On 5/8/24 6:16 PM, Tiago Freire wrote:

 

> UTF-8 solves problems with mojibake. It does not solve problems with translations. Let's go back to a variation of an example I gave earlier that uses a hypothetical message catalog similar to GNU gettext() to provide translations of strings in UTF-8 in char8_t.

> std::cout << u8msg("In the month of ") << std::chrono::August << "\n";

 

No, utf-8 doesn’t solve the problem of mojibake. It’s an encoding like any other, and the reason why you get mojibake is because you expect it to be one encoding when it is another.

You're right of course; I didn't state what I meant well. What I meant was that UTF encodings solve the problem of requiring multiple encodings (or a shift state encoding) in order to be able to represent certain combinations of characters.

Take your example of std::cout, even if you enforce a transcoding from utf-8 to occur, terminals that can change their encoding at runtime are a thing, and sometimes you can not even predict what encoding is going to be on the other end of that IPC. That is foregone, there is no solving that.

 

That is why I think this model:

> input encoding -> (program uses intermediate UTF-8 throughout) -> output encoding

 

is misguided, that middle step doesn’t actually solve anything, it just introduces an extra middleman where more things can go wrong.

Whatever rule you want to define for that middleman could have just as well had been applied to your input and it would work just the same.

The production of that last “output encoding” is what you ultimately care about, and it is not an interpretation problem, it’s a transcoding problem.

If you can do A->B->C you can do A->C, but being able to do A->C doesn’t imply the ability to do A->B->C, so why even bother?.

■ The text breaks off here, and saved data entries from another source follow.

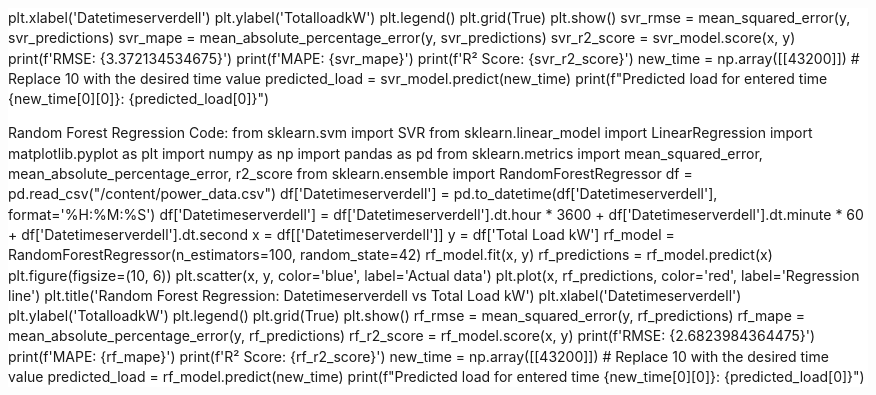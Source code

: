 plt.xlabel('Datetimeserverdell')
plt.ylabel('TotalloadkW')
plt.legend()
plt.grid(True)
plt.show()
svr_rmse = mean_squared_error(y, svr_predictions)
svr_mape = mean_absolute_percentage_error(y, svr_predictions)
svr_r2_score = svr_model.score(x, y)
print(f'RMSE: {3.372134534675}')
print(f'MAPE: {svr_mape}')
print(f'R² Score: {svr_r2_score}')
new_time = np.array([[43200]])  # Replace 10 with the desired time value
predicted_load = svr_model.predict(new_time)
print(f"Predicted load for entered time {new_time[0][0]}: {predicted_load[0]}")










Random Forest Regression Code:
from sklearn.svm import SVR
from sklearn.linear_model import LinearRegression
import matplotlib.pyplot as plt
import numpy as np
import pandas as pd
from sklearn.metrics import mean_squared_error, mean_absolute_percentage_error, r2_score
from sklearn.ensemble import RandomForestRegressor
df = pd.read_csv("/content/power_data.csv")
df['Datetimeserverdell'] = pd.to_datetime(df['Datetimeserverdell'], format='%H:%M:%S')
df['Datetimeserverdell'] = df['Datetimeserverdell'].dt.hour * 3600 + df['Datetimeserverdell'].dt.minute * 60 + df['Datetimeserverdell'].dt.second
x = df[['Datetimeserverdell']]
y = df['Total Load kW']
rf_model = RandomForestRegressor(n_estimators=100, random_state=42)
rf_model.fit(x, y)
rf_predictions = rf_model.predict(x)
plt.figure(figsize=(10, 6))
plt.scatter(x, y, color='blue', label='Actual data')
plt.plot(x, rf_predictions, color='red', label='Regression line')
plt.title('Random Forest Regression: Datetimeserverdell vs Total Load kW')
plt.xlabel('Datetimeserverdell')
plt.ylabel('TotalloadkW')
plt.legend()
plt.grid(True)
plt.show()
rf_rmse = mean_squared_error(y, rf_predictions)
rf_mape = mean_absolute_percentage_error(y, rf_predictions)
rf_r2_score = rf_model.score(x, y)
print(f'RMSE: {2.6823984364475}')
print(f'MAPE: {rf_mape}')
print(f'R² Score: {rf_r2_score}')
new_time = np.array([[43200]])  # Replace 10 with the desired time value
predicted_load = rf_model.predict(new_time)
print(f"Predicted load for entered time {new_time[0][0]}: {predicted_load[0]}")
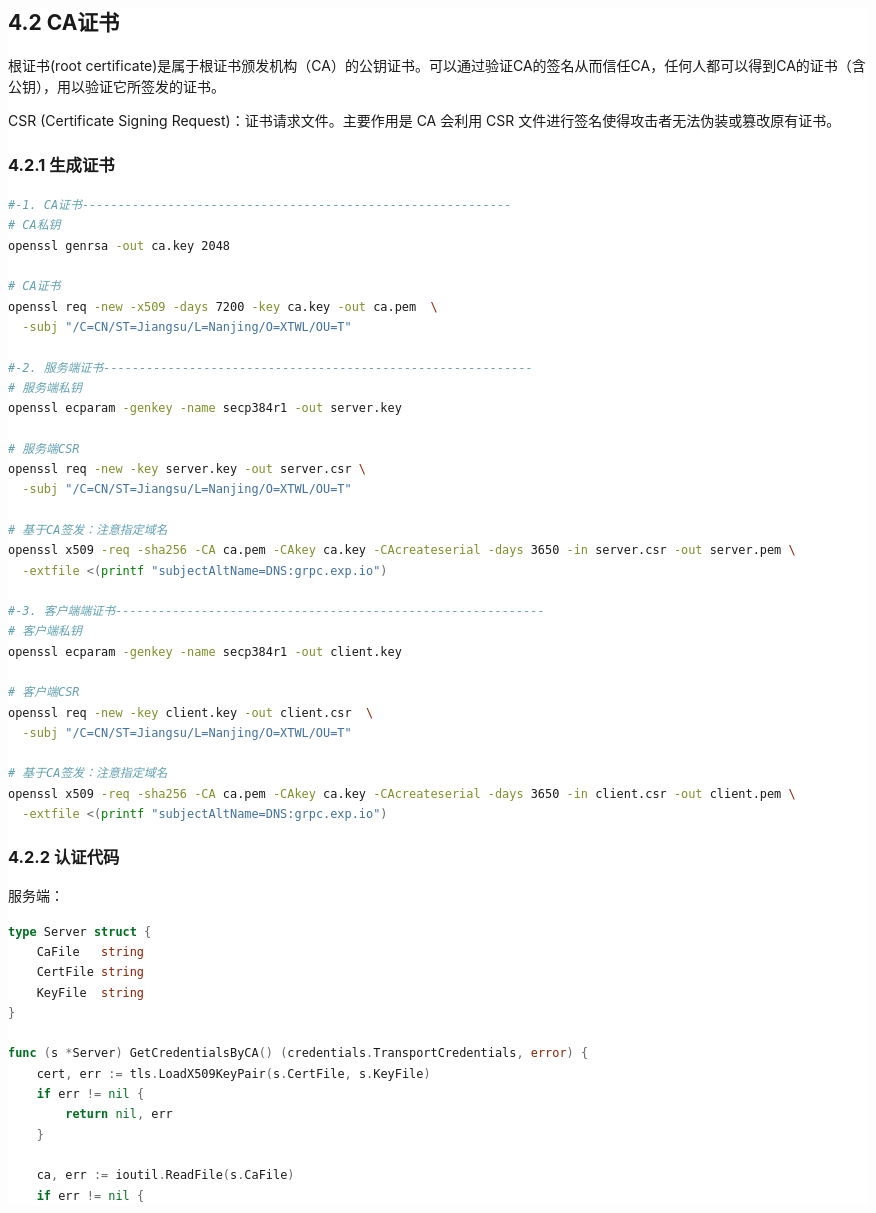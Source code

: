 

## 4.2 CA证书

根证书(root certificate)是属于根证书颁发机构（CA）的公钥证书。可以通过验证CA的签名从而信任CA，任何人都可以得到CA的证书（含公钥），用以验证它所签发的证书。

CSR (Certificate Signing Request)：证书请求文件。主要作用是 CA 会利用 CSR 文件进行签名使得攻击者无法伪装或篡改原有证书。

### 4.2.1 生成证书

```bash
#-1. CA证书------------------------------------------------------------
# CA私钥
openssl genrsa -out ca.key 2048

# CA证书
openssl req -new -x509 -days 7200 -key ca.key -out ca.pem  \
  -subj "/C=CN/ST=Jiangsu/L=Nanjing/O=XTWL/OU=T"
  
#-2. 服务端证书------------------------------------------------------------
# 服务端私钥
openssl ecparam -genkey -name secp384r1 -out server.key

# 服务端CSR
openssl req -new -key server.key -out server.csr \
  -subj "/C=CN/ST=Jiangsu/L=Nanjing/O=XTWL/OU=T"

# 基于CA签发：注意指定域名
openssl x509 -req -sha256 -CA ca.pem -CAkey ca.key -CAcreateserial -days 3650 -in server.csr -out server.pem \
  -extfile <(printf "subjectAltName=DNS:grpc.exp.io")

#-3. 客户端端证书------------------------------------------------------------
# 客户端私钥
openssl ecparam -genkey -name secp384r1 -out client.key

# 客户端CSR
openssl req -new -key client.key -out client.csr  \
  -subj "/C=CN/ST=Jiangsu/L=Nanjing/O=XTWL/OU=T"

# 基于CA签发：注意指定域名
openssl x509 -req -sha256 -CA ca.pem -CAkey ca.key -CAcreateserial -days 3650 -in client.csr -out client.pem \
  -extfile <(printf "subjectAltName=DNS:grpc.exp.io")
```



### 4.2.2 认证代码

服务端：

```go
type Server struct {
	CaFile   string
	CertFile string
	KeyFile  string
}

func (s *Server) GetCredentialsByCA() (credentials.TransportCredentials, error) {
	cert, err := tls.LoadX509KeyPair(s.CertFile, s.KeyFile)
	if err != nil {
		return nil, err
	}

	ca, err := ioutil.ReadFile(s.CaFile)
	if err != nil {
```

Use of a UTF encoding as the intermediate encoding enables transformation and operations on all inputs without having to track an associated encoding throughout the program.

 

In any case I don’t think conversations around “locale” are productive or even on point. Formatting and encoding are not the same thing, and these should not be confused.

Historically, locale and encoding have been inseparable and continue to be intertwined on almost all operating systems (I think macOS might be the only exception? Perhaps one or more of the BSDs?). The reason for this discussion is because iostreams consults a locale by default and produces text in the locale encoding.

Tom.

 

Peter makes a good point, there are many competing code pages that can exist simultaneously in one system. But my conclusion is different.

Those must be supported, and you shouldn’t break it. The solution isn’t let’s just focus on unspecified stuff and make it all utf-8, the solution is “the user knows what they want to do let the user decide”. It’s less “a specific encoding” (i.e. utf-8) and not more of it.